Google said today that it is working to restore access to Google Maps on Windows Phone-based gadgets. The search giant blamed the blackout on a poor maps experience on Microsoft's mobile platform.
The problem cropped up on Friday, when Windows Phone users trying to access the mobile Web-based version of Google Maps found themselves redirected to Google.com on their phones. PCMag's Sascha Segan confirmed the problem on his own HTC 8X.
At the time, Google stayed mum, but the company said today that the redirect was necessary in order to provide the best experience on the mobile version of Internet Explorer.
"We periodically test Google Maps compatibility with mobile browsers to make sure we deliver the best experience for those users," Google said in a statement. "In our last test, IE mobile still did not offer a good maps experience with no ability to pan or zoom and perform basic map functionality."
That's because the mobile version of Google Maps is optimized for browsers running Webkit, which Microsoft does not use.
As a result, Google said that it "chose to continue to redirect IE mobile users to Google.com." That phrasing seemed to suggest that the redirect was in place for longer than the last day or two, and Google confirmed that it was, but did not have an exact date for when it was put in place.

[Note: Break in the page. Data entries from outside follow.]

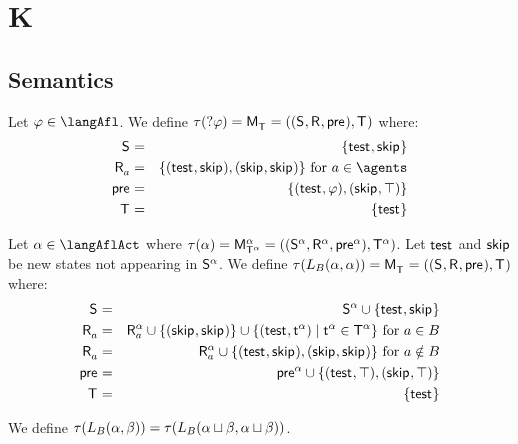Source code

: \section{K}

\subsection{Semantics}

\begin{definition}[Test]\label{afl-k-test}
Let $\phi \in \langAfl$. 
We define $\tau(\test{\phi}) = \aPModel{\aStatesT} = \aPModelTuple{\aStatesT}$ where:
\begin{eqnarray*}
    \aStates &=& \{\aStateTest, \aStateSkip\}\\
    \aAccessibility{\agentA} &=& \{(\aStateTest, \aStateSkip), (\aStateSkip, \aStateSkip)\} \text{ for } \agentA \in \agents\\
    \aPrecondition &=& \{(\aStateTest, \phi), (\aStateSkip, \top)\}\\
    \aStatesT &=& \{\aStateTest\}
\end{eqnarray*}
\end{definition}

\begin{definition}[Learning]\label{afl-k-learning}
Let $\alpha \in \langAflAct$ where $\tau(\alpha) = \aPModel[\alpha]{\aStatesT[\alpha]} = \aPModelTuple[\alpha]{\aStatesT[\alpha]}$.
Let $\aStateTest$ and $\aStateSkip$ be new states not appearing in $\aStates[\alpha]$.
We define $\tau(\learnsBs (\alpha, \alpha)) = \aPModel{\aStatesT} = \aPModelTuple{\aStatesT}$ where:
\begin{eqnarray*}
    \aStates &=& \aStates[\alpha] \cup \{\aStateTest, \aStateSkip\}\\
    \aAccessibility{\agentA} &=& \aAccessibility[\alpha]{\agentA} \cup \{(\aStateSkip, \aStateSkip)\} \cup \{(\aStateTest, \aStateT[\alpha]) \mid \aStateT[\alpha] \in \aStatesT[\alpha]\} \text{ for } \agentA \in \agentsB\\
    \aAccessibility{\agentA} &=& \aAccessibility[\alpha]{\agentA} \cup \{(\aStateTest, \aStateSkip), (\aStateSkip, \aStateSkip)\} \text{ for } \agentA \notin \agentsB\\
    \aPrecondition &=& \aPrecondition[\alpha] \cup \{(\aStateTest, \top), (\aStateSkip, \top)\}\\
    \aStatesT &=& \{\aStateTest\}
\end{eqnarray*}

We define $\tau(\learnsBs (\alpha, \beta)) = \tau(\learnsBs (\alpha \choice \beta, \alpha \choice \beta))$.
\end{definition}

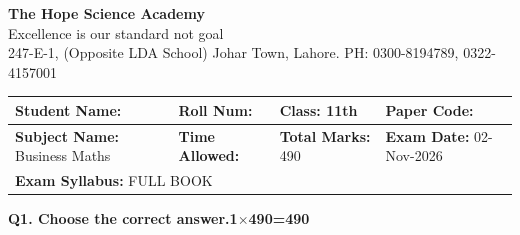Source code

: \documentclass[11pt,a4paper]{article}
\begin{document}
\begin{center}
  {\Huge\bfseries The Hope Science Academy}\\[3pt]
  {\small Excellence is our standard not goal}\\[2pt]
  {\small 247-E-1, (Opposite LDA School) Johar Town, Lahore. PH: 0300-8194789, 0322-4157001}
\end{center}

\medskip
\noindent
\begin{tabularx}{\linewidth}{|X|X|X|X|}
\hline
\textbf{Student Name:} & \textbf{Roll Num:} & \textbf{Class:} 11th & \textbf{Paper Code:} \\ \hline
\textbf{Subject Name:} Business Maths & \textbf{Time Allowed:} & \textbf{Total Marks:} 490 & \textbf{Exam Date:} 02-Nov-2026 \\ \hline
\multicolumn{4}{|l|}{\textbf{Exam Syllabus:} FULL BOOK} \\ \hline
\end{tabularx}

\bigskip
\noindent\textbf{Q1. Choose the correct answer.}\hfill\textbf{1$\times$490=490}
\end{document}

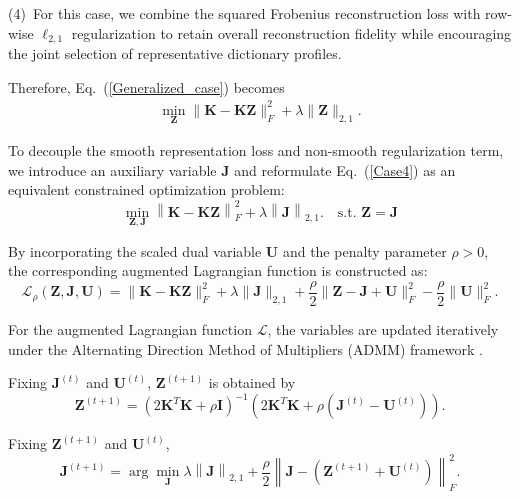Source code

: \documentclass[ASNA,twocolumn]{USG} %
\begin{document}
(4)~For this case, we combine the squared Frobenius reconstruction loss with row-wise $\ell_{2,1}$ regularization to retain overall reconstruction fidelity while encouraging the joint selection of representative dictionary profiles.

Therefore, Eq.~(\ref{Generalized_case}) becomes 
\begin{eqnarray}\label{Case4}
	\min_{\boldsymbol{Z}}\|\boldsymbol{K}-\boldsymbol{K}\boldsymbol{Z}\|_{F}^2+\lambda\|\boldsymbol{Z}\|_{2,1}.
\end{eqnarray}

To decouple the smooth representation loss and non-smooth regularization term, we introduce an auxiliary variable $\boldsymbol{J}$ and reformulate Eq.~(\ref{Case4}) as an equivalent constrained optimization problem:
\begin{equation}
\min_{\boldsymbol{Z}, \boldsymbol{J}} \left\|\boldsymbol{K} - \boldsymbol{K} \boldsymbol{Z}\right\|_{F}^2 + \lambda \left\|\boldsymbol{J}\right\|_{2,1}. \quad \text{s.t. } \boldsymbol{Z} = \boldsymbol{J}
\end{equation}

By incorporating the scaled dual variable $\boldsymbol{U}$ and the penalty parameter $\rho > 0$, the corresponding augmented Lagrangian function is constructed as:
\begin{equation}
    \mathcal{L}_\rho(\boldsymbol{Z}, \boldsymbol{J}, \boldsymbol{U})=\|\boldsymbol{K}-\boldsymbol{K} \boldsymbol{Z}\|_F^2+\lambda\|\boldsymbol{J}\|_{2,1}+\frac{\rho}{2}\|\boldsymbol{Z}-\boldsymbol{J}+\boldsymbol{U}\|_F^2 -\frac{\rho}{2}\|\boldsymbol{U}\|_F^2.
\end{equation}

For the augmented Lagrangian function $\mathcal{L}$, the variables are updated iteratively under the Alternating Direction Method of Multipliers (ADMM) framework \cite{wei2012distributed}.

Fixing $\boldsymbol{J}^{(t)}$ and $\boldsymbol{U}^{(t)}$, $\boldsymbol{Z}^{(t+1)}$ is obtained by
\begin{equation}
\boldsymbol{Z}^{(t+1)} = \left( 2\boldsymbol{K}^T \boldsymbol{K} + \rho \boldsymbol{I} \right)^{-1} \left( 2\boldsymbol{K}^T \boldsymbol{K} + \rho(\boldsymbol{J}^{(t)} - \boldsymbol{U}^{(t)}) \right).
\end{equation}

Fixing $\boldsymbol{Z}^{(t+1)}$ and $\boldsymbol{U}^{(t)}$,
\begin{equation}
\boldsymbol{J}^{(t+1)} = \arg \min_{\boldsymbol{J}} \lambda \left\|\boldsymbol{J}\right\|_{2,1} + \frac{\rho}{2} \left\|\boldsymbol{J} - (\boldsymbol{Z}^{(t+1)} + \boldsymbol{U}^{(t)})\right\|_F^2.
\end{equation}
\end{document}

Some media reports said that Google's explanation didn't add up because Firefox doesn't use Webkit, but Google Maps was accessible on Mozilla's mobile browser. Google said it does not offer a redirect on Firefox mobile because Mozilla's browser "did offer a somewhat better user experience" than IE.
Google said today, however, that "recent improvements to IE mobile and Google Maps now deliver a better experience and we are currently working to remove the redirect. We will continue to test Google Maps compatibility with other mobile browsers to ensure the best possible experience for users."
Google did not elaborate on what those recent improvements entailed. There has been some bad blood between Microsoft and Google of late. Microsoft lashed out at Google this week, claiming the search giant refused to allow a "full featured" version of its YouTube app for Windows Phone. Thursday night, meanwhile, Redmond argued that the FTC's recent antitrust deal with Google did not go far enough.